*** Block opens ***

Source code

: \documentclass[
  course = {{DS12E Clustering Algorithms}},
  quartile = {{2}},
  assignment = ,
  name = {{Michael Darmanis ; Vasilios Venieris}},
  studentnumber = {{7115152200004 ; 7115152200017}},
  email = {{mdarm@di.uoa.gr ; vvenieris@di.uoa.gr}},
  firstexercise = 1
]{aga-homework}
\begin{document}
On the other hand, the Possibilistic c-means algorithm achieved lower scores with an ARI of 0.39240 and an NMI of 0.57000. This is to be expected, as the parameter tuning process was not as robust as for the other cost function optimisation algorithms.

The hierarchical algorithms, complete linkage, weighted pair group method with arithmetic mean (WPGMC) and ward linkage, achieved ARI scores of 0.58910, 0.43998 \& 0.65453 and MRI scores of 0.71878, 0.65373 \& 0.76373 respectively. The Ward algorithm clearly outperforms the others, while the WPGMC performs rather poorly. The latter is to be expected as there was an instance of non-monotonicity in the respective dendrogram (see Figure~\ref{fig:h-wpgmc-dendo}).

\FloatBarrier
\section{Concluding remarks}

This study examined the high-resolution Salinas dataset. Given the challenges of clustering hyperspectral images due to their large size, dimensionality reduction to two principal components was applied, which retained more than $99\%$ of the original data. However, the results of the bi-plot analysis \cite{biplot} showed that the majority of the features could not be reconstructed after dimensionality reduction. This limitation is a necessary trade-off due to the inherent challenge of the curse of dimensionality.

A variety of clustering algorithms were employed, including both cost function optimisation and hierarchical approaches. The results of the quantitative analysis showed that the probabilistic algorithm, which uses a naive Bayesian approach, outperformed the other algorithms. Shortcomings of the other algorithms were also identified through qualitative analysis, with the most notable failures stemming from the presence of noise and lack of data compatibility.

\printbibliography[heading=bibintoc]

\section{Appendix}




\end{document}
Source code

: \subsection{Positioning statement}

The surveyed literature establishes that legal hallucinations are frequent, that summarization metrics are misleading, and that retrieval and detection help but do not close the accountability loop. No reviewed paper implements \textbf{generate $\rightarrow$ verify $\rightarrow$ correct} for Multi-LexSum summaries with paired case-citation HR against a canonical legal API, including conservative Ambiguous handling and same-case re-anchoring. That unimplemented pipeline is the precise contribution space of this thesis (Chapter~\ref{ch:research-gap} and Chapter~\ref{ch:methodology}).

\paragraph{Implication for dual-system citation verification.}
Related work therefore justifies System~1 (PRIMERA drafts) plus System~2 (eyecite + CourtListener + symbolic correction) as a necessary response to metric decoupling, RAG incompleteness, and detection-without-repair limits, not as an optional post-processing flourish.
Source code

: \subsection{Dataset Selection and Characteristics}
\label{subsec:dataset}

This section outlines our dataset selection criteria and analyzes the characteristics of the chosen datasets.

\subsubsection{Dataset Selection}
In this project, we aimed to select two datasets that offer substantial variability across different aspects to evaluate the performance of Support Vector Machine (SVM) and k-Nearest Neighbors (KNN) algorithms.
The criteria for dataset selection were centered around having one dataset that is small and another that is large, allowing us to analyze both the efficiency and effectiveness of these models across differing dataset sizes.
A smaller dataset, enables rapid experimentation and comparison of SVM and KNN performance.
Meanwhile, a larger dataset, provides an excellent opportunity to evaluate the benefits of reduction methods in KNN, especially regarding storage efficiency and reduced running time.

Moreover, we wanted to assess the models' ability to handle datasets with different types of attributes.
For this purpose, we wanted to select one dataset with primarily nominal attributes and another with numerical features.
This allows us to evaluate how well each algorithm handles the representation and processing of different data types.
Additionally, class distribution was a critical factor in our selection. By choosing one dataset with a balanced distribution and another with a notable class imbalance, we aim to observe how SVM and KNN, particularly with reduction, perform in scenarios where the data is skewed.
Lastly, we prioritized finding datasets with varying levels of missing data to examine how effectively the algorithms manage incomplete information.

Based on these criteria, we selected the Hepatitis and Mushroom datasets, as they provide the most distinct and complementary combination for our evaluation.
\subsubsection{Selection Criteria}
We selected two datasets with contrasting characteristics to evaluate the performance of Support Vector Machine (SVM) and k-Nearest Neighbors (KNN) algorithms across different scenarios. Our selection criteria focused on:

*** Block closes ***

Exercise brief:
What's wanted is a faithful copy of each entry above.

Answer for this exercise:
Source code

: \documentclass[
  course = {{DS12E Clustering Algorithms}},
  quartile = {{2}},
  assignment = ,
  name = {{Michael Darmanis ; Vasilios Venieris}},
  studentnumber = {{7115152200004 ; 7115152200017}},
  email = {{mdarm@di.uoa.gr ; vvenieris@di.uoa.gr}},
  firstexercise = 1
]{aga-homework}
\begin{document}
On the other hand, the Possibilistic c-means algorithm achieved lower scores with an ARI of 0.39240 and an NMI of 0.57000. This is to be expected, as the parameter tuning process was not as robust as for the other cost function optimisation algorithms.

The hierarchical algorithms, complete linkage, weighted pair group method with arithmetic mean (WPGMC) and ward linkage, achieved ARI scores of 0.58910, 0.43998 \& 0.65453 and MRI scores of 0.71878, 0.65373 \& 0.76373 respectively. The Ward algorithm clearly outperforms the others, while the WPGMC performs rather poorly. The latter is to be expected as there was an instance of non-monotonicity in the respective dendrogram (see Figure~\ref{fig:h-wpgmc-dendo}).

\FloatBarrier
\section{Concluding remarks}

This study examined the high-resolution Salinas dataset. Given the challenges of clustering hyperspectral images due to their large size, dimensionality reduction to two principal components was applied, which retained more than $99\%$ of the original data. However, the results of the bi-plot analysis \cite{biplot} showed that the majority of the features could not be reconstructed after dimensionality reduction. This limitation is a necessary trade-off due to the inherent challenge of the curse of dimensionality.

A variety of clustering algorithms were employed, including both cost function optimisation and hierarchical approaches. The results of the quantitative analysis showed that the probabilistic algorithm, which uses a naive Bayesian approach, outperformed the other algorithms. Shortcomings of the other algorithms were also identified through qualitative analysis, with the most notable failures stemming from the presence of noise and lack of data compatibility.

\printbibliography[heading=bibintoc]

\section{Appendix}




\end{document}
Source code

: \subsection{Positioning statement}

The surveyed literature establishes that legal hallucinations are frequent, that summarization metrics are misleading, and that retrieval and detection help but do not close the accountability loop. No reviewed paper implements \textbf{generate $\rightarrow$ verify $\rightarrow$ correct} for Multi-LexSum summaries with paired case-citation HR against a canonical legal API, including conservative Ambiguous handling and same-case re-anchoring. That unimplemented pipeline is the precise contribution space of this thesis (Chapter~\ref{ch:research-gap} and Chapter~\ref{ch:methodology}).

\paragraph{Implication for dual-system citation verification.}
Related work therefore justifies System~1 (PRIMERA drafts) plus System~2 (eyecite + CourtListener + symbolic correction) as a necessary response to metric decoupling, RAG incompleteness, and detection-without-repair limits, not as an optional post-processing flourish.
Source code

: \subsection{Dataset Selection and Characteristics}
\label{subsec:dataset}

This section outlines our dataset selection criteria and analyzes the characteristics of the chosen datasets.

\subsubsection{Dataset Selection}
In this project, we aimed to select two datasets that offer substantial variability across different aspects to evaluate the performance of Support Vector Machine (SVM) and k-Nearest Neighbors (KNN) algorithms.
The criteria for dataset selection were centered around having one dataset that is small and another that is large, allowing us to analyze both the efficiency and effectiveness of these models across differing dataset sizes.
A smaller dataset, enables rapid experimentation and comparison of SVM and KNN performance.
Meanwhile, a larger dataset, provides an excellent opportunity to evaluate the benefits of reduction methods in KNN, especially regarding storage efficiency and reduced running time.

Moreover, we wanted to assess the models' ability to handle datasets with different types of attributes.
For this purpose, we wanted to select one dataset with primarily nominal attributes and another with numerical features.
This allows us to evaluate how well each algorithm handles the representation and processing of different data types.
Additionally, class distribution was a critical factor in our selection. By choosing one dataset with a balanced distribution and another with a notable class imbalance, we aim to observe how SVM and KNN, particularly with reduction, perform in scenarios where the data is skewed.
Lastly, we prioritized finding datasets with varying levels of missing data to examine how effectively the algorithms manage incomplete information.

Based on these criteria, we selected the Hepatitis and Mushroom datasets, as they provide the most distinct and complementary combination for our evaluation.
\subsubsection{Selection Criteria}
We selected two datasets with contrasting characteristics to evaluate the performance of Support Vector Machine (SVM) and k-Nearest Neighbors (KNN) algorithms across different scenarios. Our selection criteria focused on:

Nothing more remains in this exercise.